Может, стоит досказать здесь историю изгнанников. Аня не обманулась в своих худших опасениях. После тихой (весьма относительно тихой, поскольку Аня уже познакомилась с клиникой) жизни в Норвегии они подались в Париж. Туда же последовала новая мюнхенская влюбленность Саши — мужняя жена, о которой я слышал два взаимоисключающих мнения: одно трогательно-рождественское, в духе байки о замерзающем у озаренных праздником барских окон маленьком нищем, другое уничтожающее; Аня же застарожилилась в психической больнице, очень дорогой и комфортной — Саше пришлось подналечь на работу, чтобы содержать там Аню, — но все же и в минуты просветления не дающей радости существования.
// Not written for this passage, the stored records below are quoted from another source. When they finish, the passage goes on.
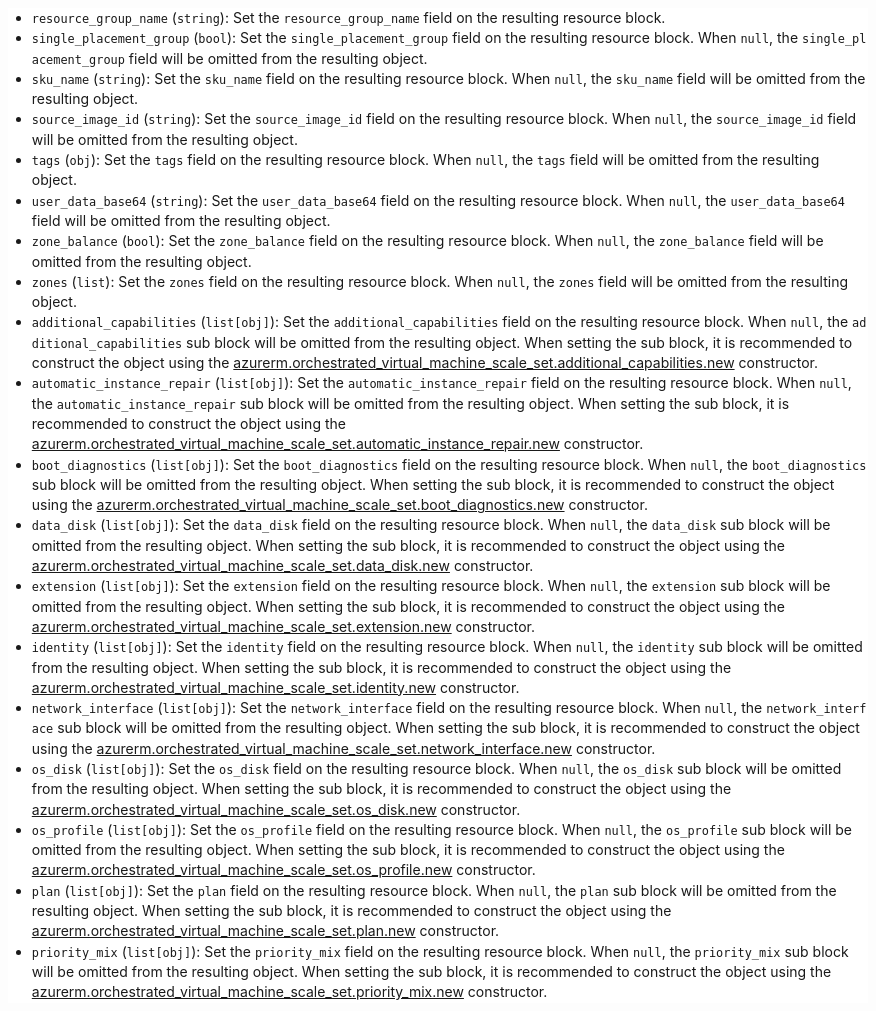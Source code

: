   - `resource_group_name` (`string`): Set the `resource_group_name` field on the resulting resource block.
  - `single_placement_group` (`bool`): Set the `single_placement_group` field on the resulting resource block. When `null`, the `single_placement_group` field will be omitted from the resulting object.
  - `sku_name` (`string`): Set the `sku_name` field on the resulting resource block. When `null`, the `sku_name` field will be omitted from the resulting object.
  - `source_image_id` (`string`): Set the `source_image_id` field on the resulting resource block. When `null`, the `source_image_id` field will be omitted from the resulting object.
  - `tags` (`obj`): Set the `tags` field on the resulting resource block. When `null`, the `tags` field will be omitted from the resulting object.
  - `user_data_base64` (`string`): Set the `user_data_base64` field on the resulting resource block. When `null`, the `user_data_base64` field will be omitted from the resulting object.
  - `zone_balance` (`bool`): Set the `zone_balance` field on the resulting resource block. When `null`, the `zone_balance` field will be omitted from the resulting object.
  - `zones` (`list`): Set the `zones` field on the resulting resource block. When `null`, the `zones` field will be omitted from the resulting object.
  - `additional_capabilities` (`list[obj]`): Set the `additional_capabilities` field on the resulting resource block. When `null`, the `additional_capabilities` sub block will be omitted from the resulting object. When setting the sub block, it is recommended to construct the object using the [azurerm.orchestrated_virtual_machine_scale_set.additional_capabilities.new](#fn-additional_capabilitiesnew) constructor.
  - `automatic_instance_repair` (`list[obj]`): Set the `automatic_instance_repair` field on the resulting resource block. When `null`, the `automatic_instance_repair` sub block will be omitted from the resulting object. When setting the sub block, it is recommended to construct the object using the [azurerm.orchestrated_virtual_machine_scale_set.automatic_instance_repair.new](#fn-automatic_instance_repairnew) constructor.
  - `boot_diagnostics` (`list[obj]`): Set the `boot_diagnostics` field on the resulting resource block. When `null`, the `boot_diagnostics` sub block will be omitted from the resulting object. When setting the sub block, it is recommended to construct the object using the [azurerm.orchestrated_virtual_machine_scale_set.boot_diagnostics.new](#fn-boot_diagnosticsnew) constructor.
  - `data_disk` (`list[obj]`): Set the `data_disk` field on the resulting resource block. When `null`, the `data_disk` sub block will be omitted from the resulting object. When setting the sub block, it is recommended to construct the object using the [azurerm.orchestrated_virtual_machine_scale_set.data_disk.new](#fn-data_disknew) constructor.
  - `extension` (`list[obj]`): Set the `extension` field on the resulting resource block. When `null`, the `extension` sub block will be omitted from the resulting object. When setting the sub block, it is recommended to construct the object using the [azurerm.orchestrated_virtual_machine_scale_set.extension.new](#fn-extensionnew) constructor.
  - `identity` (`list[obj]`): Set the `identity` field on the resulting resource block. When `null`, the `identity` sub block will be omitted from the resulting object. When setting the sub block, it is recommended to construct the object using the [azurerm.orchestrated_virtual_machine_scale_set.identity.new](#fn-identitynew) constructor.
  - `network_interface` (`list[obj]`): Set the `network_interface` field on the resulting resource block. When `null`, the `network_interface` sub block will be omitted from the resulting object. When setting the sub block, it is recommended to construct the object using the [azurerm.orchestrated_virtual_machine_scale_set.network_interface.new](#fn-network_interfacenew) constructor.
  - `os_disk` (`list[obj]`): Set the `os_disk` field on the resulting resource block. When `null`, the `os_disk` sub block will be omitted from the resulting object. When setting the sub block, it is recommended to construct the object using the [azurerm.orchestrated_virtual_machine_scale_set.os_disk.new](#fn-os_disknew) constructor.
  - `os_profile` (`list[obj]`): Set the `os_profile` field on the resulting resource block. When `null`, the `os_profile` sub block will be omitted from the resulting object. When setting the sub block, it is recommended to construct the object using the [azurerm.orchestrated_virtual_machine_scale_set.os_profile.new](#fn-os_profilenew) constructor.
  - `plan` (`list[obj]`): Set the `plan` field on the resulting resource block. When `null`, the `plan` sub block will be omitted from the resulting object. When setting the sub block, it is recommended to construct the object using the [azurerm.orchestrated_virtual_machine_scale_set.plan.new](#fn-plannew) constructor.
  - `priority_mix` (`list[obj]`): Set the `priority_mix` field on the resulting resource block. When `null`, the `priority_mix` sub block will be omitted from the resulting object. When setting the sub block, it is recommended to construct the object using the [azurerm.orchestrated_virtual_machine_scale_set.priority_mix.new](#fn-priority_mixnew) constructor.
Ужасная и горестная жизнь, что там говорить. Саша разрывался между работой, концертами, бедной возлюбленной — мюнхенский муж громогласно объявил, что едет в Париж иступить хорошо наточенный резак: он был мясником по роду занятий и уголовником по той тьме, что заменяла ему душу. На все это путаное, тягостное существование накладывалась гнетущая тоска по России, неотвязная, как зубная боль.
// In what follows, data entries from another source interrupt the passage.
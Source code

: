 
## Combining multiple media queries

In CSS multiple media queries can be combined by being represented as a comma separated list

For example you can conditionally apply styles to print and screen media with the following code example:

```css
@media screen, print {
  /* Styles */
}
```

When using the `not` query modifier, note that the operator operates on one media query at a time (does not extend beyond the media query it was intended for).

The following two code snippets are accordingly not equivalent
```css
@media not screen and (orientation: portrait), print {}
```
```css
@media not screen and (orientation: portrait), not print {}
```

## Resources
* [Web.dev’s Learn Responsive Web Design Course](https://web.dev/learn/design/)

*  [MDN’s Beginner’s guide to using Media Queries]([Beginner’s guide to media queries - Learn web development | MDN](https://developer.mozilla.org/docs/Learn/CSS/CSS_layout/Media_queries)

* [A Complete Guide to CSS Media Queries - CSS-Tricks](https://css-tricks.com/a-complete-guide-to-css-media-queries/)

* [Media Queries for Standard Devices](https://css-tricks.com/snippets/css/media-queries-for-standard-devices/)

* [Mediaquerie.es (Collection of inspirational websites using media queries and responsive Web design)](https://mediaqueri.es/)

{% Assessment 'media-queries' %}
Он свободно пел свои песни, печатал стихи, был признан, уважаем, любим, знал, что и дома его помнят, но ни один человек из тех, кого я расспрашивал о Саше, не сказал мне, что он был счастлив, весел, хотя бы покоен. Конечно, его угнетала Анина болезнь и вся нелепость обстоятельств, но главное было в том, что Саша не мог и не хотел перерезать пуповину, связывающую его с родиной. А это единственный способ смириться с жизнью в изгнании. Я не видел таких, кто бы вовсе не скучал по России, но видел многих, кто склонен был преувеличивать свои изгнаннические муки, это тоже входит в эмигрантский комплекс. Саша ничего не преувеличивал, не угнетал окружающих подавленностью, не жаловался, молчал и улыбался, но в стихах звучала лютая тоска.
Зигмунд Фрейд отвергал случайность в человеческом поведении: оговорки, обмолвки, неловкие жесты, спотыкания, — он считал, что все детерминировано и перечисленное выше — проговоры подсознания. «Ты зачем ушиб локоть?» — спрашивал он ревущего от боли малыша, и выяснялось, что тот в чем-то проштрафился и сам себя наказал, ничуть, разумеется, об этом не догадываясь. «Зачем ты поскользнулась?» — допытывался он у дочери, и выяснялось, что девочка тайком полакомилась вишневым вареньем. Если б можно было спросить Сашу: «Зачем ты коснулся обнаженного проводка проигрывателя?» — ответ был бы один: так легко развязывались все узлы. Сознание человека — островершик айсберга, который скрыт в темной глубине. О подводную массу айсберга разбился «Титаник». Все главное и роковое в нас творится в подсознании. Я уверен, оттуда последовал неслышный приказ красивой длиннопалой Сашиной руке: схватись за смерть. И никто не убедит меня в противном.